▶ **WHAT YOU SHOULD DO**
In the material below, find the line containing "Still not sure" and the line containing "- First, we", then reproduce exactly both of them and every line between, and nothing else.

[PROVIDED RECORDS — start]

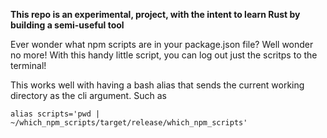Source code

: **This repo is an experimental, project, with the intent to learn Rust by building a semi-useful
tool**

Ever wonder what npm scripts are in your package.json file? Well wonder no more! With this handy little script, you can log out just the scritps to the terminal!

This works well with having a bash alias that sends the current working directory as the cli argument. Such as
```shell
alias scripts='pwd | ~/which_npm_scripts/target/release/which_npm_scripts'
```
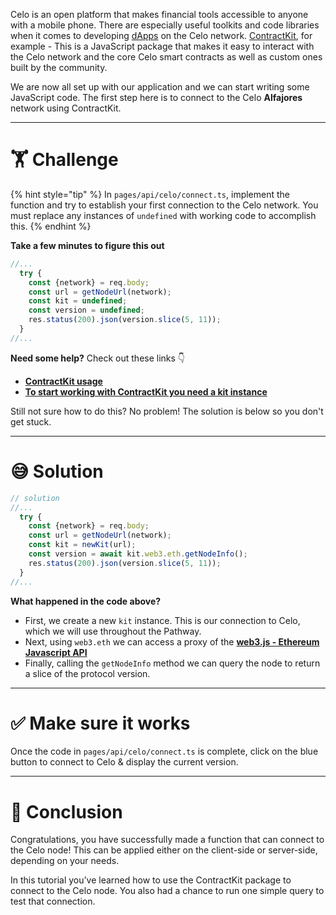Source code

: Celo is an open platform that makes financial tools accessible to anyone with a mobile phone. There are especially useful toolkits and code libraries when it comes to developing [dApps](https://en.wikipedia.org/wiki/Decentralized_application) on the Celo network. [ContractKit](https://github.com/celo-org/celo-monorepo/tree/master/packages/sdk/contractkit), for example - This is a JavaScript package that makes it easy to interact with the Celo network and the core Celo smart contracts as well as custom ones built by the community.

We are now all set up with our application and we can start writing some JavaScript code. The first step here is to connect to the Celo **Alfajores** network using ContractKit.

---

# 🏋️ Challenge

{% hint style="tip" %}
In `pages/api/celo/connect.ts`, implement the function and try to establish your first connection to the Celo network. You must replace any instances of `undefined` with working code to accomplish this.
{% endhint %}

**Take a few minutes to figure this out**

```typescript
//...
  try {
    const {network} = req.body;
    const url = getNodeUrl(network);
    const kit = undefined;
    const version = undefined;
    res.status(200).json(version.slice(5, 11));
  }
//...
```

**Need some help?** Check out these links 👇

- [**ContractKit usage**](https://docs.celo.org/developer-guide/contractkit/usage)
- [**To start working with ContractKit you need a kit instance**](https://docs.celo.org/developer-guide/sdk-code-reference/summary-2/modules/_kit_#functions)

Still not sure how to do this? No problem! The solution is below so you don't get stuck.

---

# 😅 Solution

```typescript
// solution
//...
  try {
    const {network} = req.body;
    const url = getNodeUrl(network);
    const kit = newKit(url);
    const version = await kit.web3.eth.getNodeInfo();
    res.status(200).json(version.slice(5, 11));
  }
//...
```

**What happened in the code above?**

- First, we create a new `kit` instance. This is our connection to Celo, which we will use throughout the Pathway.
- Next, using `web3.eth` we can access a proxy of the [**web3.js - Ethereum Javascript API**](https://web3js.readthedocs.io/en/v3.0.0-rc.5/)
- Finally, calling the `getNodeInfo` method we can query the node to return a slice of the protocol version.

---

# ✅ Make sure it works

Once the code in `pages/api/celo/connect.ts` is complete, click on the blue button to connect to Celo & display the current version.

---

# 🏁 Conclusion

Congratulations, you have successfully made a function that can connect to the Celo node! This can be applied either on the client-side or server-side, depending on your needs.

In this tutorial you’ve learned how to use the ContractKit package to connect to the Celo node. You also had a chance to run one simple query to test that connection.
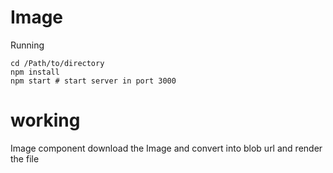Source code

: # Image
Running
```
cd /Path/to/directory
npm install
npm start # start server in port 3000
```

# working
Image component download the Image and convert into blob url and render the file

[PROVIDED RECORDS — finish]

▶ **WRITTEN ANSWER**
Still not sure how to do this? No problem! The solution is below so you don't get stuck.

---

# 😅 Solution

```typescript
// solution
//...
  try {
    const {network} = req.body;
    const url = getNodeUrl(network);
    const kit = newKit(url);
    const version = await kit.web3.eth.getNodeInfo();
    res.status(200).json(version.slice(5, 11));
  }
//...
```

**What happened in the code above?**

- First, we create a new `kit` instance. This is our connection to Celo, which we will use throughout the Pathway.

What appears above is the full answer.